» **DIRECTIONS FOR THIS TASK**:
Say how many lines of the records include the string "within". Nothing else belongs in the answer.

» **RECORD EXTRACTS**:
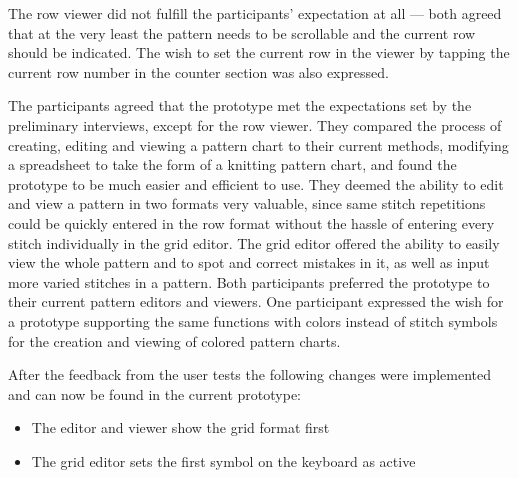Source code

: The row viewer did not fulfill the participants' expectation at all --- both agreed that at the very least the pattern needs to be scrollable and the current row should be indicated. The wish to set the current row in the viewer by tapping the current row number in the counter section was also expressed.

The participants agreed that the prototype met the expectations set by the preliminary interviews, except for the row viewer. They compared the process of creating, editing and viewing a pattern chart to their current methods, modifying a spreadsheet to take the form of a knitting pattern chart, and found the prototype to be much easier and efficient to use. They deemed the ability to edit and view a pattern in two formats very valuable, since same stitch repetitions could be quickly entered in the row format without the hassle of entering every stitch individually in the grid editor. The grid editor offered the ability to easily view the whole pattern and to spot and correct mistakes in it, as well as input more varied stitches in a pattern. Both participants preferred the prototype to their current pattern editors and viewers. One participant expressed the wish for a prototype supporting the same functions with colors instead of stitch symbols for the creation and viewing of colored pattern charts.

After the feedback from the user tests the following changes were implemented and can now be found in the current prototype:

\begin{itemize}
	\item The editor and viewer show the grid format first
	\item The grid editor sets the first symbol on the keyboard as active
\end{itemize} 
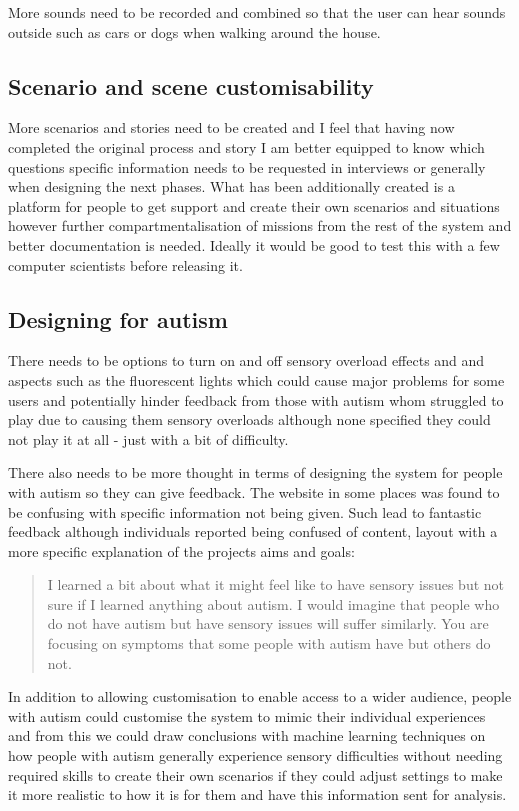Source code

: More sounds need to be recorded and combined so that the user can hear sounds outside such as cars or dogs when walking around the house. 



\subsection{Scenario and scene customisability}
More scenarios and stories need to be created and I feel that having now completed the original process and story I am better equipped to know which questions specific information needs to be requested in interviews or generally when designing the next phases. What has been additionally created is a platform for people to get support and create their own scenarios and situations however further compartmentalisation of missions from the rest of the system and better documentation is needed. Ideally it would be good to test this with a few computer scientists before releasing it.

\subsection{Designing for autism}
There needs to be options to turn on and off sensory overload effects and and aspects such as the fluorescent lights which could cause major problems for some users and  potentially hinder feedback from those with autism whom struggled to play due to causing them sensory overloads although none specified they could not play it at all - just with a bit of difficulty. 

There also needs to be more thought in terms of designing the system for people with autism so they can give feedback. The website in some places was found to be confusing with specific information not being given. Such lead to fantastic feedback although individuals reported being confused of content, layout with a more specific explanation of the projects aims and goals:

\begin{quote}
I learned a bit about what it might feel like to have sensory issues but not sure if I learned anything about autism. I would imagine that people who do not have autism but have sensory issues will suffer similarly. You are focusing on symptoms that some people with autism have but others do not.
\end{quote}

In addition to allowing customisation to enable access to a wider audience, people with autism could customise the system to mimic their individual experiences and from this we could draw conclusions with machine learning techniques on how people with autism generally experience sensory difficulties without needing required skills to create their own scenarios if they could adjust settings to make it more realistic to how it is for them and have this information sent for analysis.

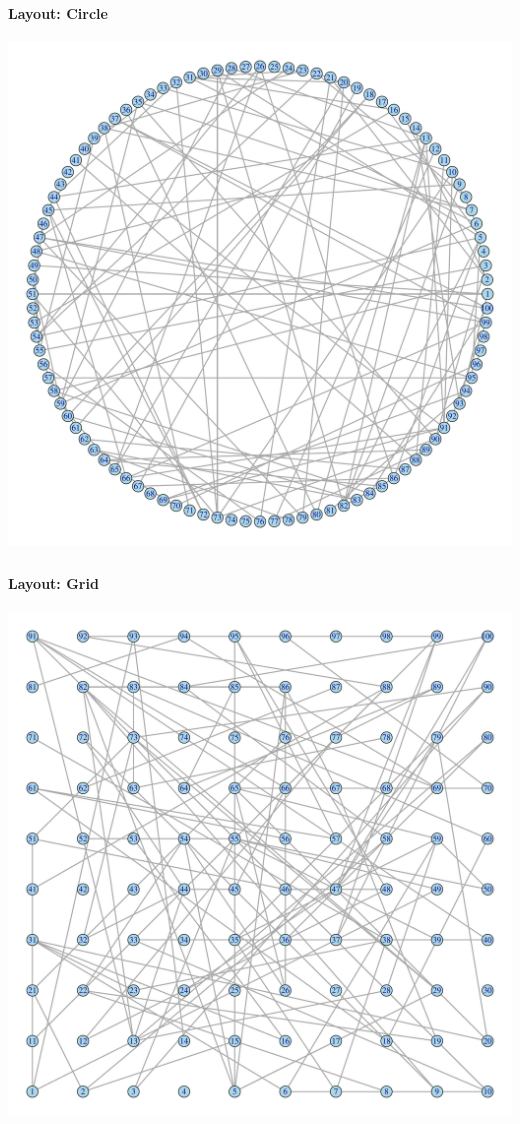 \documentclass[8pt]{beamer}
\begin{document}

\begin{frame}
\frametitle{\insertsection}
\framesubtitle{Layout: Circle}

\centering
\includegraphics[height=0.85\textheight]{circle}

\end{frame}


\begin{frame}
\frametitle{\insertsection}
\framesubtitle{Layout: Grid}

\centering
\includegraphics[height=0.85\textheight]{grid}
 
\end{frame}
\end{document}
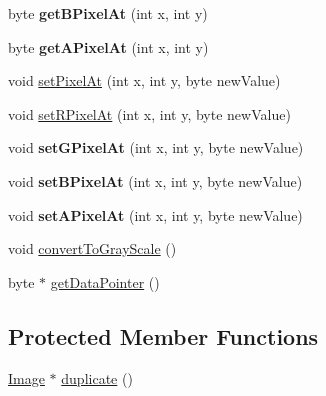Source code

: \begin{DoxyCompactItemize}
\item 
\hypertarget{classCartWheel_1_1Util_1_1Image_a769bf50af04df71e2c5ee7bbf7e98ec5}{
byte {\bfseries getBPixelAt} (int x, int y)}
\label{classCartWheel_1_1Util_1_1Image_a769bf50af04df71e2c5ee7bbf7e98ec5}

\item 
\hypertarget{classCartWheel_1_1Util_1_1Image_a39dd26a33eda74f6acf2adc6d4da116d}{
byte {\bfseries getAPixelAt} (int x, int y)}
\label{classCartWheel_1_1Util_1_1Image_a39dd26a33eda74f6acf2adc6d4da116d}

\item 
void \hyperlink{classCartWheel_1_1Util_1_1Image_a28ecf729560e39b56c1dd44b3d152b79}{setPixelAt} (int x, int y, byte newValue)
\item 
void \hyperlink{classCartWheel_1_1Util_1_1Image_a0fac12ef4b19700890c191bec1c29a03}{setRPixelAt} (int x, int y, byte newValue)
\item 
\hypertarget{classCartWheel_1_1Util_1_1Image_ac18e63e77d305c0c3806cb32170b06b5}{
void {\bfseries setGPixelAt} (int x, int y, byte newValue)}
\label{classCartWheel_1_1Util_1_1Image_ac18e63e77d305c0c3806cb32170b06b5}

\item 
\hypertarget{classCartWheel_1_1Util_1_1Image_a04688c86023367986e94dd6b4f1a5867}{
void {\bfseries setBPixelAt} (int x, int y, byte newValue)}
\label{classCartWheel_1_1Util_1_1Image_a04688c86023367986e94dd6b4f1a5867}

\item 
\hypertarget{classCartWheel_1_1Util_1_1Image_a8a0b01ddb09849c5352951de59446dd5}{
void {\bfseries setAPixelAt} (int x, int y, byte newValue)}
\label{classCartWheel_1_1Util_1_1Image_a8a0b01ddb09849c5352951de59446dd5}

\item 
void \hyperlink{classCartWheel_1_1Util_1_1Image_af17078f59a3a9f221ea0335d175a75c2}{convertToGrayScale} ()
\item 
byte $\ast$ \hyperlink{classCartWheel_1_1Util_1_1Image_ac2269012d7dcf1b21cc8bbd1da7e6e13}{getDataPointer} ()
\end{DoxyCompactItemize}
\subsection*{Protected Member Functions}
\begin{DoxyCompactItemize}
\item 
\hyperlink{classCartWheel_1_1Util_1_1Image}{Image} $\ast$ \hyperlink{classCartWheel_1_1Util_1_1Image_a2e419982137bb49813bd644c726bbcaf}{duplicate} ()
\end{DoxyCompactItemize}
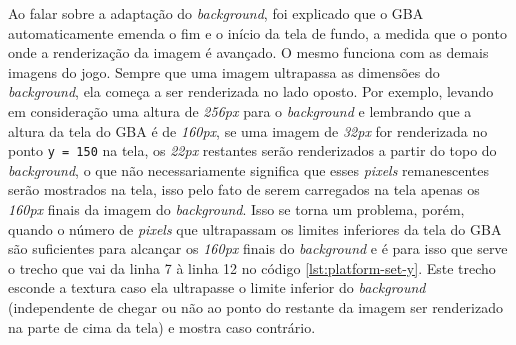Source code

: Ao falar sobre a adaptação do \textit{background}, foi explicado que o GBA automaticamente emenda o fim e o início da tela de fundo, a medida que o ponto onde a renderização da imagem é avançado. O mesmo funciona com as demais imagens do jogo. Sempre que uma imagem ultrapassa as dimensões do \textit{background}, ela começa a ser renderizada no lado oposto. Por exemplo, levando em consideração uma altura de \textit{256px} para o \textit{background} e lembrando que a altura da tela do GBA é de \textit{160px}, se uma imagem de \textit{32px} for renderizada no ponto \texttt{y = 150} na tela, os \textit{22px} restantes serão renderizados a partir do topo do \textit{background}, o que não necessariamente significa que esses \textit{pixels} remanescentes serão mostrados na tela, isso pelo fato de serem carregados na tela apenas os \textit{160px} finais da imagem do \textit{background}. Isso se torna um problema, porém, quando o número de \textit{pixels} que ultrapassam os limites inferiores da tela do GBA são suficientes para alcançar os \textit{160px} finais do \textit{background} e é para isso que serve o trecho que vai da linha 7 à linha 12 no código \ref{lst:platform-set-y}. Este trecho esconde a textura caso ela ultrapasse o limite inferior do \textit{background} (independente de chegar ou não ao ponto do restante da imagem ser renderizado na parte de cima da tela) e mostra caso contrário.
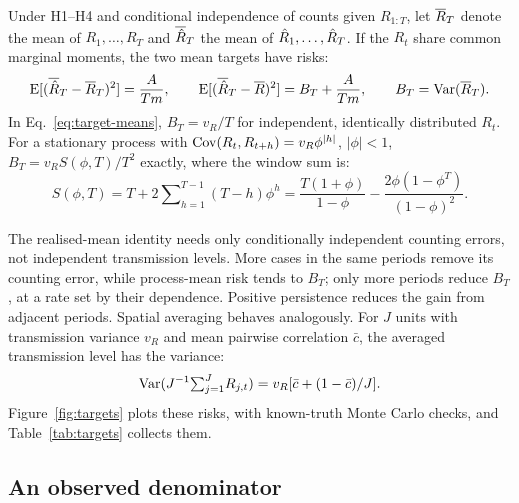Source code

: \begin{corollary}
\label{cor:targets}
Under H1--H4 and conditional independence of counts given $R_{1:T}$, let $\Rbar_T$ denote the mean of $R_1,\dots,R_T$ and $\overline{\Rhat}_T$ the mean of $\Rhat_1,\dots,\Rhat_T$. If the $R_t$ share common marginal moments, the two mean targets have risks:
\begin{equation}
  \E[(\overline{\Rhat}_T-\Rbar_T)^2]=\frac{A}{Tm},\qquad
  \E[(\overline{\Rhat}_T-\Rbar)^2]=B_T+\frac{A}{Tm},
  \qquad B_T=\Var(\Rbar_T).
  \label{eq:target-means}
\end{equation}
In Eq.~\eqref{eq:target-means}, $B_T=v_R/T$ for independent, identically distributed $R_t$. For a stationary process with $\Cov(R_t,R_{t+h})=v_R\phi^{|h|}$, $|\phi|<1$, $B_T=v_RS(\phi,T)/T^2$ exactly, where the window sum is:
\begin{equation}
  S(\phi,T)=T+2\sum\nolimits_{h=1}^{T-1}(T-h)\phi^h
  =\frac{T(1+\phi)}{1-\phi}-\frac{2\phi(1-\phi^T)}{(1-\phi)^2}.
  \label{eq:ar-sum}
\end{equation}
\end{corollary}

The realised-mean identity needs only conditionally independent counting errors, not independent transmission levels. More cases in the same periods remove its counting error, while process-mean risk tends to $B_T$; only more periods reduce $B_T$, at a rate set by their dependence. Positive persistence reduces the gain from adjacent periods. Spatial averaging behaves analogously. For $J$ units with transmission variance $v_R$ and mean pairwise correlation $\bar c$, the averaged transmission level has the variance:
\begin{equation}
  \Var(J^{-1}{\textstyle\sum_{j=1}^J}R_{j,t})=v_R[\bar c+(1-\bar c)/J].
  \label{eq:pooling}
\end{equation}
Figure~\ref{fig:targets} plots these risks, with known-truth Monte Carlo checks, and Table~\ref{tab:targets} collects them.

\subsection{An observed denominator}
\label{sec:model-observed}

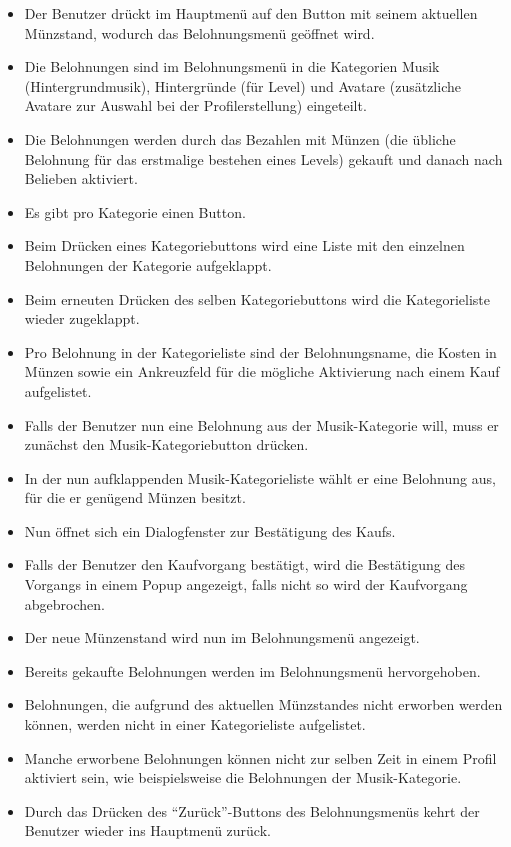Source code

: \begin{itemize}
	\item Der Benutzer drückt im Hauptmenü auf den Button mit seinem aktuellen Münzstand, wodurch das Belohnungsmenü geöffnet wird.
	\item Die Belohnungen sind im Belohnungsmenü in die Kategorien Musik (Hintergrundmusik), Hintergründe (für Level) und Avatare (zusätzliche Avatare zur Auswahl bei der Profilerstellung) eingeteilt.
	\item Die Belohnungen werden durch das Bezahlen mit Münzen (die übliche Belohnung für das erstmalige bestehen eines Levels) gekauft und danach nach Belieben aktiviert.
	\item Es gibt pro Kategorie einen Button.
	\item Beim Drücken eines Kategoriebuttons wird eine Liste mit den einzelnen Belohnungen der Kategorie aufgeklappt.
	\item Beim erneuten Drücken des selben Kategoriebuttons wird die Kategorieliste wieder zugeklappt.
	\item Pro Belohnung in der Kategorieliste sind der Belohnungsname, die Kosten in Münzen sowie ein Ankreuzfeld für die mögliche Aktivierung nach einem Kauf aufgelistet.
	\item Falls der Benutzer nun eine Belohnung aus der Musik-Kategorie will, muss er zunächst den Musik-Kategoriebutton drücken.
	\item In der nun aufklappenden Musik-Kategorieliste wählt er eine Belohnung aus, für die er genügend Münzen besitzt.
	\item Nun öffnet sich ein Dialogfenster zur Bestätigung des Kaufs.
	\item Falls der Benutzer den Kaufvorgang bestätigt, wird die Bestätigung des Vorgangs in einem Popup angezeigt, falls nicht so wird der Kaufvorgang abgebrochen.
	\item Der neue Münzenstand wird nun im Belohnungsmenü angezeigt.
	\item Bereits gekaufte Belohnungen werden im Belohnungsmenü hervorgehoben.
	\item Belohnungen, die aufgrund des aktuellen Münzstandes nicht erworben werden können, werden nicht in einer Kategorieliste aufgelistet.
	\item Manche erworbene Belohnungen können nicht zur selben Zeit in einem Profil aktiviert sein, wie beispielsweise die Belohnungen der Musik-Kategorie.
	\item Durch das Drücken des "`Zurück"'-Buttons des Belohnungsmenüs kehrt der Benutzer wieder ins Hauptmenü zurück.
\end{itemize}

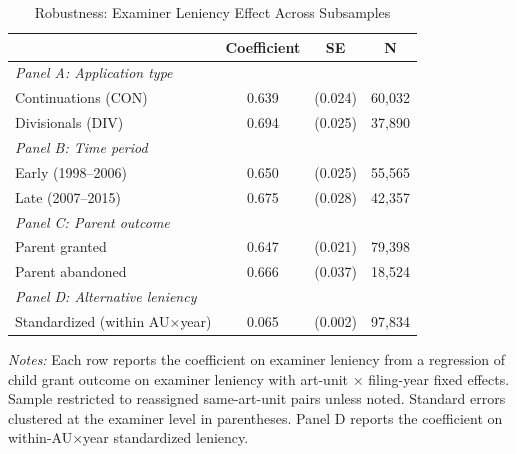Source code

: \begin{table}[t]
\centering
\caption{Robustness: Examiner Leniency Effect Across Subsamples}
\label{tab:robust}
\begin{tabular}{lccc}
\hline\hline
 & Coefficient & SE & N \\
\hline
\textit{Panel A: Application type} & & & \\
Continuations (CON) & 0.639 & (0.024) & 60,032 \\
Divisionals (DIV) & 0.694 & (0.025) & 37,890 \\
\hline
\textit{Panel B: Time period} & & & \\
Early (1998--2006) & 0.650 & (0.025) & 55,565 \\
Late (2007--2015) & 0.675 & (0.028) & 42,357 \\
\hline
\textit{Panel C: Parent outcome} & & & \\
Parent granted & 0.647 & (0.021) & 79,398 \\
Parent abandoned & 0.666 & (0.037) & 18,524 \\
\hline
\textit{Panel D: Alternative leniency} & & & \\
Standardized (within AU$\times$year) & 0.065 & (0.002) & 97,834 \\
\hline\hline
\end{tabular}
\begin{tablenotes}[flushleft]
\small
\item \textit{Notes:} Each row reports the coefficient on examiner leniency from a regression of child grant outcome on examiner leniency with art-unit $\times$ filing-year fixed effects. Sample restricted to reassigned same-art-unit pairs unless noted. Standard errors clustered at the examiner level in parentheses. Panel D reports the coefficient on within-AU$\times$year standardized leniency.
\end{tablenotes}
\end{table}
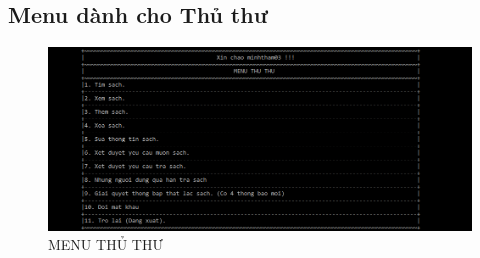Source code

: \documentclass[16pt,a4paper,oneside]{article}
\begin{document}
\subsection{Menu dành cho Thủ thư}
\begin{figure}[htp]
	\begin{center}
		\includegraphics[width=18cm]{Images/menu_thuthu.png}
		\caption{MENU THỦ THƯ}
	\end{center}
\end{figure}
\end{document}
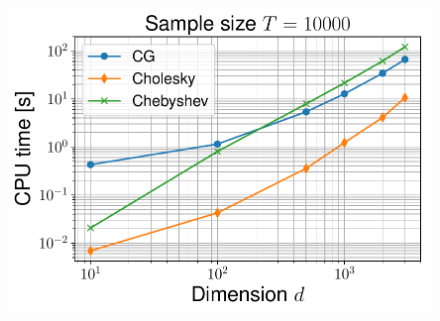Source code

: \documentclass[aspectratio=169]{beamer}
\begin{document}
\begin{frame}
\begin{figure}
    \mbox{{\includegraphics[scale=0.33]{src/images/simu1_ex1_time_10000.pdf}}}
  \end{figure}
\end{frame}
\end{document}
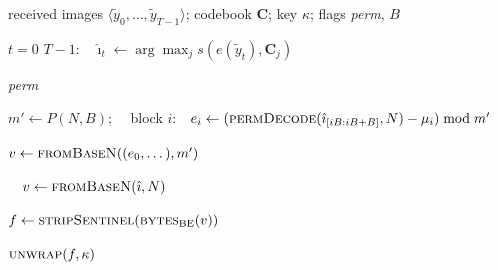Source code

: \begin{algorithm}[t]
\caption{\textsc{Decode}: image sequence $\to$ message}\label{alg:decode}
\begin{pseudo}
\item {} received images $\langle\tilde y_0,\dots,\tilde y_{T-1}\rangle$;
      codebook $\mathbf{C}$; key $\kappa$; flags \textit{perm}, $B$
\item {} $t=0$  $T-1$:\ \ $\hat\imath_t\gets\arg\max_j s(e(\tilde y_t),\mathbf{C}_j)$ 
\item {} \textit{perm} 
\item \Ind $m'\gets P(N,B)$;\ \  block $i$:\ \ $e_i\gets(\textsc{permDecode}(\hat\imath_{[iB:iB+B]},N)-\mu_i)\bmod m'$
\item \Ind $v\gets\textsc{fromBaseN}((e_0,\dots),m')$
\item {}\ \ $v\gets\textsc{fromBaseN}(\hat\imath,N)$
\item $f\gets\textsc{stripSentinel}(\textsc{bytes}_{\mathrm{BE}}(v))$ 
\item {} $\textsc{unwrap}(f,\kappa)$ 
\end{pseudo}
\end{algorithm}
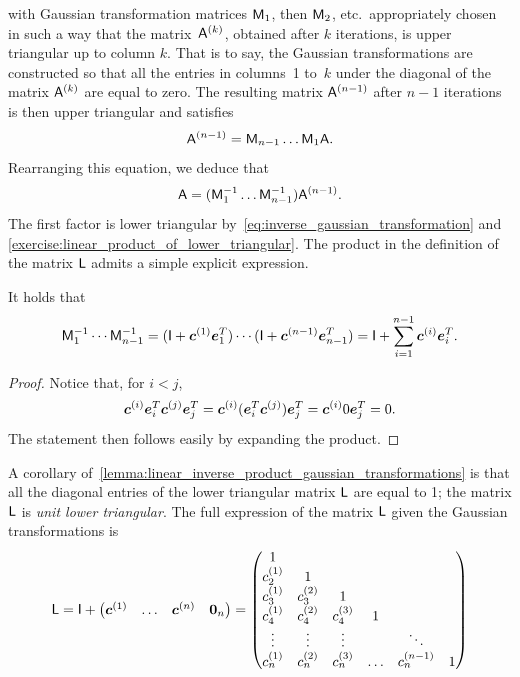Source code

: with Gaussian transformation matrices $\mathsf M_1$, then $\mathsf M_2$, etc.\
appropriately chosen in such a way that the matrix~$\mathsf A^{(k)}$,
obtained after $k$ iterations,
is upper triangular up to column $k$.
That is to say, the Gaussian transformations are constructed so that
all the entries in columns~1 to~$k$ under the diagonal of the matrix $\mathsf A^{(k)}$ are equal to zero.
The resulting matrix $\mathsf A^{(n-1)}$ after $n-1$ iterations is then upper triangular
and satisfies
\[
    \mathsf A^{(n-1)} = \mathsf M_{n-1} \dotsc \mathsf M_1 \mathsf A.
\]
Rearranging this equation,
we deduce that
\[
    \mathsf A = (\mathsf M_1^{-1} \dots \mathsf M_{n-1}^{-1}) \mathsf A^{(n-1)}.
\]
The first factor is lower triangular by~\eqref{eq:inverse_gaussian_transformation} and \cref{exercise:linear_product_of_lower_triangular}.
The product in the definition of the matrix $\mathsf L$ admits a simple explicit expression.
\begin{lemma}
    \label{lemma:linear_inverse_product_gaussian_transformations}
    It holds that
    \begin{equation*}
        \mathsf M_1^{-1} \dotsb \mathsf M_{n-1}^{-1}
        = (\mathsf I + \mathbf{\boldsymbol{c}}^{(1)} \mathbf{\boldsymbol{e}}_1^T) \dotsb (\mathsf I + \mathbf{\boldsymbol{c}}^{(n-1)} \mathbf{\boldsymbol{e}}_{n-1}^T)
        = \mathsf I + \sum_{i=1}^{n-1}  \mathbf{\boldsymbol{c}}^{(i)} \mathbf{\boldsymbol{e}}_i^T.
    \end{equation*}
\end{lemma}
\begin{proof}
    Notice that, for $i < j$,
    \[
        \mathbf{\boldsymbol{c}}^{(i)} \mathbf{\boldsymbol{e}}_i^T \mathbf{\boldsymbol{c}}^{(j)} \mathbf{\boldsymbol{e}}_j^T
        = \mathbf{\boldsymbol{c}}^{(i)} (\mathbf{\boldsymbol{e}}_i^T \mathbf{\boldsymbol{c}}^{(j)}) \mathbf{\boldsymbol{e}}_j^T
        = \mathbf{\boldsymbol{c}}^{(i)} 0 \mathbf{\boldsymbol{e}}_j^T = 0.
    \]
    The statement then follows easily by expanding the product.
\end{proof}
A corollary of~\cref{lemma:linear_inverse_product_gaussian_transformations} is that all the diagonal entries of the lower triangular matrix $\mathsf L$ are equal to 1;
the matrix $\mathsf L$ is \emph{unit lower triangular}.
The full expression of the matrix $\mathsf L$ given the Gaussian transformations is
\begin{equation}
    \label{eq:linear_matrix_L}
    \mathsf L
    = \mathsf I +
    \begin{pmatrix}
        \mathbf{\boldsymbol{c}}^{(1)} & \hdots & \mathbf{\boldsymbol{c}}^{(n)} & \mathbf{\boldsymbol{0}}_n
    \end{pmatrix}
    =
    \begin{pmatrix}
        1 & \\
        c^{(1)}_2 & 1 \\
        c^{(1)}_3 & c^{(2)}_3 & 1 \\
        c^{(1)}_4 & c^{(2)}_4 & c^{(3)}_4 &  1 \\
        \vdots & \vdots & \vdots & & \ddots \\
        c^{(1)}_n & c^{(2)}_n & c^{(3)}_n & \hdots & c^{(n-1)}_n & 1 \\
    \end{pmatrix}
\end{equation}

» **EXERCISE RESULT**:
2